4. Tahap Operasi Formal (11 tahun ke atas)

Pada tahap ini anak sudah dapat berpikir logis, berpikir dengan pemikiran teoritis formal berdasarkan proposisi-proposisi dan hipotesis, dan dapat mengambil kesimpulan lepas dari apa yang dapat diamati saat ini. Cara berpikir yang abstrak mulai dimengerti dan juga pemikirannya sudah melampaui ruang dan waktu.

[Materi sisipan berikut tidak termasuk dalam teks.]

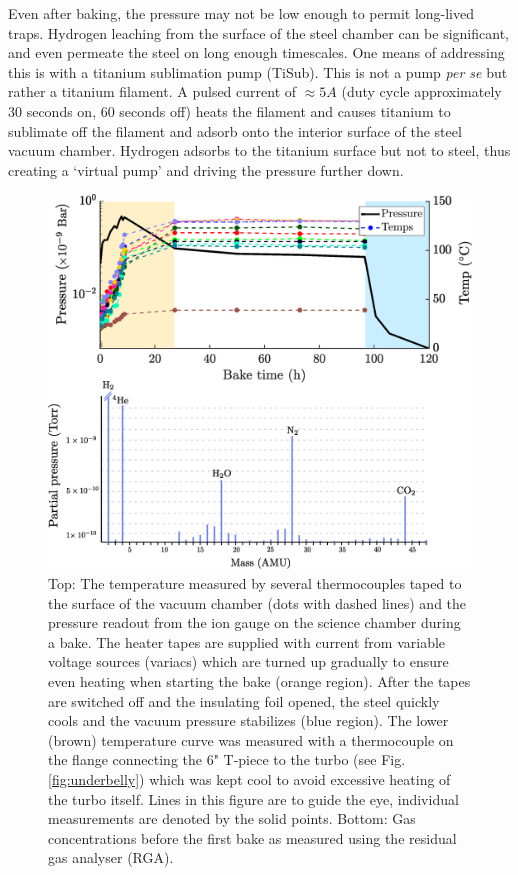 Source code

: 		Even after baking, the pressure may not be low enough to permit long-lived traps.
		Hydrogen leaching from the surface of the steel chamber can be significant, and even permeate the steel on long enough timescales.
		One means of addressing this is with a titanium sublimation pump (TiSub).
		This is not a pump \emph{per se} but rather a titanium filament.
		A pulsed current of $\approx5A$ (duty cycle approximately 30 seconds on, 60 seconds off) heats the filament and causes titanium to sublimate off the filament and adsorb onto the interior surface of the steel vacuum chamber.
		Hydrogen adsorbs to the titanium surface but not to steel, thus creating a `virtual pump' and driving the pressure further down.


		\begin{figure}
		\includegraphics[width=\textwidth]{fig/lattice/RGA_pre_post_bake_nice}
		\caption{Top: The temperature measured by several thermocouples taped to the surface of the vacuum chamber (dots with dashed lines) and the pressure readout from the ion gauge on the science chamber during a bake.
		The heater tapes are supplied with current from variable voltage sources (variacs) which are turned up gradually to ensure even heating when starting the bake (orange region).
		After the tapes are switched off and the insulating foil opened, the steel quickly cools and the vacuum pressure stabilizes (blue region).
		The lower (brown) temperature curve was measured with a thermocouple on the flange connecting the 6" T-piece to the turbo (see Fig. \ref{fig:underbelly}) which was kept cool to avoid excessive heating of the turbo itself. 
		Lines in this figure are to guide the eye, individual measurements are denoted by the solid points.
		Bottom:
		Gas concentrations before the first bake as measured using the residual gas analyser (RGA).}
		\label{fig:bakeouts}
		\end{figure}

Jean Piaget meyakini bahwa belajar adalah proses mempelajari kembali dan anak akan menumbuhkan sendiri perasaan mereka terhadap suatu hal yang nyata (Suparno, 2013: 39). Menurut Piaget, pikir manusia mempunyai struktur yang disebut dengan skema atau skemata (jamak) yang sering disebut struktur kognitif.

Dengan menggunakan skemata itu seseorang mengadaptasi dan mengkoordinasi lingkungannya sehingga terbentuk skemata yang baru, yaitu melalui proses asimilasi dan akomodasi. Proses belajar sesungguhnya terdiri dari 3 tahapan, yaitu asimilasi, akomodasi, hubungan tahap ini dengan penelitian yang dilakukan ialah melalui permainan tradisional anak siswa dapat memperoleh suatu area yang digunakan untuk mempelajari materi pembelajaran yang dikaitkan dengan permainan tradisional sehingga siswa mampu mengetahui pembahasan dan inti dari materi tersebut, dan equilibrasi (penyeimbangan) (Sugihartono, 2013: 109-110).

13

1. Asimilasi merupakan proses penyatuan suatu informasi (pengetahuan) baru dikenalkan kepada seseorang dan pengetahuan itu cocok dengan skema/skemata (struktur kognitif) yang telah dimilikinya, maka pengetahuan itu akan diadaptasi sehingga terbentuklah pengetahuan baru.

2. Akomodasi adalah penyesuaian struktur kognitif pada situasi yang baru.

Proses restrukturisasi skemata sudah ada sebagai akibat adanya informasi dan pengalaman baru yang tidak dapat secara langsung diasimilasi pada skemata tersebut. Pada akomodasi terjadi proses belajar yang baru dan merefleksikan perubahan kualitatif pada skemata disebut perkembangan (development).

3. Disequilibrium dan Equilibrium yaitu penyesuaian berkesinambungan anatara asimilasi dan akomodasi. Proses akomodasi dimulai saat pengetahuan baru yang dikenakan tidak cocok dengan struktur kognitif yang sudah ada, maka akan terjadi disequilibrium, kemudian struktur kognitif tersebut direstukturisasi kembali agar dapat disesuaikan dengan pengetahuan baru atau terjadi equilibrium, sehingga pengetahuan baru itu dapat diakomodasi dan selanjutnya diasimilasikan menjadi pengetahuan skemata baru.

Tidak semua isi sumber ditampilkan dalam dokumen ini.